Content starts

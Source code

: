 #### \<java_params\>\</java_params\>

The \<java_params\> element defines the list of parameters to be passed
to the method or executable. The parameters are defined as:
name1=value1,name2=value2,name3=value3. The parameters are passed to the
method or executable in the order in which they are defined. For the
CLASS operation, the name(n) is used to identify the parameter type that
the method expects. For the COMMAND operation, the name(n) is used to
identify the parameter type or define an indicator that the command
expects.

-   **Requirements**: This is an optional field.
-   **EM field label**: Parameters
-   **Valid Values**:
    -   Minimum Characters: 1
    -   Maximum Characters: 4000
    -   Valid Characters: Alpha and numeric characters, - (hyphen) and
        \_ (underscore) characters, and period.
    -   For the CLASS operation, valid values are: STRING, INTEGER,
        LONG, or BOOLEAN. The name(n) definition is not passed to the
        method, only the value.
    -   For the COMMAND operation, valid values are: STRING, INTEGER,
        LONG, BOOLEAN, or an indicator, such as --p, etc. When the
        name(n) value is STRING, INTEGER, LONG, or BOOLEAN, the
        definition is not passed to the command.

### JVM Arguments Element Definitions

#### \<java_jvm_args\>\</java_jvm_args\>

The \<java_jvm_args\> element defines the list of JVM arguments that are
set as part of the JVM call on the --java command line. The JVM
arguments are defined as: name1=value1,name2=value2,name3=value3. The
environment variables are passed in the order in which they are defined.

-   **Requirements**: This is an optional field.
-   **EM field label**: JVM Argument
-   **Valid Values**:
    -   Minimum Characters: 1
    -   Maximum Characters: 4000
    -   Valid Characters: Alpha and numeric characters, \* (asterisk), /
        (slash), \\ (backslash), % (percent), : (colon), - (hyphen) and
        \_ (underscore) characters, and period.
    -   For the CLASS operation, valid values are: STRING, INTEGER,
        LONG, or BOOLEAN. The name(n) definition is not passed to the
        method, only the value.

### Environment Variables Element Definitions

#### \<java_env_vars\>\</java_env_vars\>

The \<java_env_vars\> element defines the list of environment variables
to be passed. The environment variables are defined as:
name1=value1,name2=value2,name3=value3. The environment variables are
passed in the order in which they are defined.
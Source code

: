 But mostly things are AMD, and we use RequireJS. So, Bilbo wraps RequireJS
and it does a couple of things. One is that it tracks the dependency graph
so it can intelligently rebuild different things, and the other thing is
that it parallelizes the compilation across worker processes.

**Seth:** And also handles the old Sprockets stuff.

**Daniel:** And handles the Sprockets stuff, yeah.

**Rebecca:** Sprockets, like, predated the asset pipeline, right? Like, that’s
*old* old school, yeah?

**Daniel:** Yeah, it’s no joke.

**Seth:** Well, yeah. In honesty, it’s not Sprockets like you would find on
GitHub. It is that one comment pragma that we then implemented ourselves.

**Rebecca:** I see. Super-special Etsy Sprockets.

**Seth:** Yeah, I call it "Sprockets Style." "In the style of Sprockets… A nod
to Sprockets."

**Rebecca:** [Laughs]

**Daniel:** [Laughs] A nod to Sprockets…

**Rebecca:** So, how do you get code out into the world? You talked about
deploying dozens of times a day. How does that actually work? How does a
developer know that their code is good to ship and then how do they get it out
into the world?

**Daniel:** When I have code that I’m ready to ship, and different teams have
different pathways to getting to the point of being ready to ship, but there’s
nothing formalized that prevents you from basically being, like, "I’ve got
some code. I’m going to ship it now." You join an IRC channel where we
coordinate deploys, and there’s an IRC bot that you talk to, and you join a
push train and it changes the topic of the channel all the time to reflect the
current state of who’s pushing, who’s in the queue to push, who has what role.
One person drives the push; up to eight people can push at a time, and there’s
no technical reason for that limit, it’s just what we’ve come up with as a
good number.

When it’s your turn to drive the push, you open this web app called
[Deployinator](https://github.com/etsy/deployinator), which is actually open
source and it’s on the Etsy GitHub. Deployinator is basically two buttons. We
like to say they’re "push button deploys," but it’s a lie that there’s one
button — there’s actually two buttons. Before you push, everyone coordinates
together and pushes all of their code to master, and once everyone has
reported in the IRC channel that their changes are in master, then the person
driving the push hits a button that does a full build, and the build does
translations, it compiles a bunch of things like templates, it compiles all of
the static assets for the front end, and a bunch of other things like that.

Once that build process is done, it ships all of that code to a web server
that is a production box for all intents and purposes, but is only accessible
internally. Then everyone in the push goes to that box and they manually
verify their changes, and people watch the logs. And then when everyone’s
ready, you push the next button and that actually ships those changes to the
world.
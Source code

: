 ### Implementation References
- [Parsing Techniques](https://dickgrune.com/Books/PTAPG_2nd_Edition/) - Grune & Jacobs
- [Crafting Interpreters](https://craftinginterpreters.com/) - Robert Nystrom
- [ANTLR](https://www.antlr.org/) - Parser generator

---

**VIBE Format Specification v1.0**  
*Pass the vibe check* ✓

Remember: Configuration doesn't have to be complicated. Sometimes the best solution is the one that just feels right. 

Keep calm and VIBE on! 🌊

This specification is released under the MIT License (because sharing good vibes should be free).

Content ends

_EXERCISE DESCRIPTION_. Search the data for "defines". Copy every line that has it.

_RESPONSE_.
The \<java_params\> element defines the list of parameters to be passed
The \<java_jvm_args\> element defines the list of JVM arguments that are
The \<java_env_vars\> element defines the list of environment variables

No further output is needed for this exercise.